Another prior art technique involves setting a flag at the
receiving application to inform the receiving application of what
kinds of incoming messages from other applications should be traced
(e.g., a certain flag could mean "log all messages of type "foo"
from destination application "bar"). Once a receiving application
receives a message that satisfies the set flag, the receiving
application communicates with a central monitoring point for
centralized logging of this event (the receipt of the message that
satisfies the flag). This solves the above problem by centralizing
the trace table into a single location, with each application using
the same trace table. However, this gives limited control over
which messages should be logged (the criteria is statically set at
the receiver at a given point in time), thus resulting in an
over-inclusive operation whereby the centralized log stores much
more information than is necessary.
SUMMARY OF THE INVENTION
According to one aspect, the present invention provides in a data
processing system wherein a plurality of data processing
applications are in communication with each other, a first data
processing apparatus running a first data processing application,
the apparatus has: a means for receiving a message from a second
data processing apparatus running a second data processing
application; a means for determining whether a predetermined
indication is provided in the received message; and a means for
reporting the receipt of the received message to a central logging
trace facility for logging of the message when the predetermined
indication is provided in the received message.

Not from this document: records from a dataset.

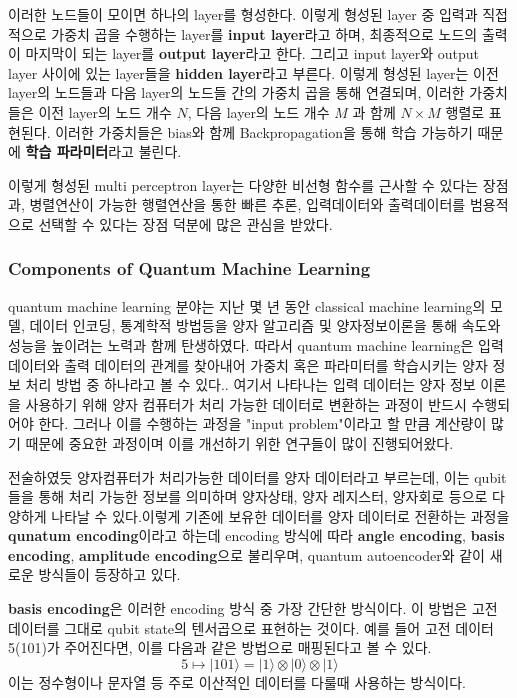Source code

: 이러한 노드들이 모이면 하나의 layer를 형성한다. 이렇게 형성된 layer 중 입력과 직접적으로 가중치 곱을 수행하는 layer를 \textbf{input layer}라고 하며, 최종적으로 노드의 출력이 마지막이 되는 layer를 \textbf{output layer}라고 한다. 그리고 input layer와 output layer 사이에 있는 layer들을 \textbf{hidden layer}라고 부른다.\cite{popescu2009multilayer} 이렇게 형성된 layer는 이전 layer의 노드들과 다음 layer의 노드들 간의 가중치 곱을 통해 연결되며, 이러한 가중치들은 이전 layer의 노드 개수 $N$, 다음 layer의 노드 개수 $M$ 과 함께 $N \times M $ 행렬로 표현된다. 이러한 가중치들은 bias와 함께 Backpropagation을 통해 학습 가능하기 때문에 \textbf{학습 파라미터}라고 불린다.

이렇게 형성된 multi perceptron layer는 다양한 비선형 함수를 근사할 수 있다는 장점과, 병렬연산이 가능한 행렬연산을 통한 빠른 추론, 입력데이터와 출력데이터를 범용적으로 선택할 수 있다는 장점 덕분에 많은 관심을 받았다.

\subsubsection{Components of Quantum Machine Learning}
quantum machine learning 분야는 지난 몇 년 동안 classical machine learning의 모델, 데이터 인코딩, 통계학적 방법등을 양자 알고리즘 및 양자정보이론을 통해 속도와 성능을 높이려는 노력과 함께 탄생하였다. 따라서 quantum machine learning은 입력 데이터와 출력 데이터의 관계를 찾아내어 가중치 혹은 파라미터를 학습시키는 양자 정보 처리 방법 중 하나라고 볼 수 있다.\cite{schuld2015introduction}. 여기서 나타나는 입력 데이터는 양자 정보 이론을 사용하기 위해 양자 컴퓨터가 처리 가능한 데이터로 변환하는 과정이 반드시 수행되어야 한다. 그러나 이를 수행하는 과정을 "input problem"이라고 할 만큼 계산량이 많기 때문에 중요한 과정이며 이를 개선하기 위한 연구들이 많이 진행되어왔다.\cite{biamonte2017quantum}

전술하였듯 양자컴퓨터가 처리가능한 데이터를 양자 데이터라고 부르는데, 이는 qubit들을 통해 처리 가능한 정보를 의미하며 양자상태, 양자 레지스터, 양자회로 등으로 다양하게 나타날 수 있다.이렇게 기존에 보유한 데이터를 양자 데이터로 전환하는 과정을 \textbf{qunatum encoding}이라고 하는데 encoding 방식에 따라 \textbf{angle encoding}, \textbf{basis encoding}, \textbf{amplitude encoding}으로 불리우며, quantum autoencoder와 같이 새로운 방식들이 등장하고 있다.\cite{rath2023quantum}

\textbf{basis encoding}은 이러한 encoding 방식 중 가장 간단한 방식이다. 이 방법은 고전 데이터를 그대로 qubit state의 텐서곱으로 표현하는 것이다. 예를 들어 고전 데이터 5(101)가 주어진다면, 이를 다음과 같은 방법으로 매핑된다고 볼 수 있다.
\[
5 \mapsto |101\rangle = |1\rangle \otimes |0\rangle \otimes |1\rangle
\]
이는 정수형이나 문자열 등 주로 이산적인 데이터를 다룰때 사용하는 방식이다.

According to a second aspect, the present invention provides in a
data processing system wherein a plurality of data processing
applications are in communication with each other, a first data
processing apparatus running a first data processing application,
the apparatus has: a means for determining whether receipt of a
message to be sent to a second data processing apparatus running a
second data processing application should be logged into a central
logging trace facility; a means for providing a predetermined
indication in the message when the means for determining determines
that the message should be logged into the central facility; and a
means for sending the message to the second data processing
apparatus running the second data processing application.
According to third and fourth aspects, the present invention
provides methods of carrying out the functions described above with
respect to the first and second aspects, respectively.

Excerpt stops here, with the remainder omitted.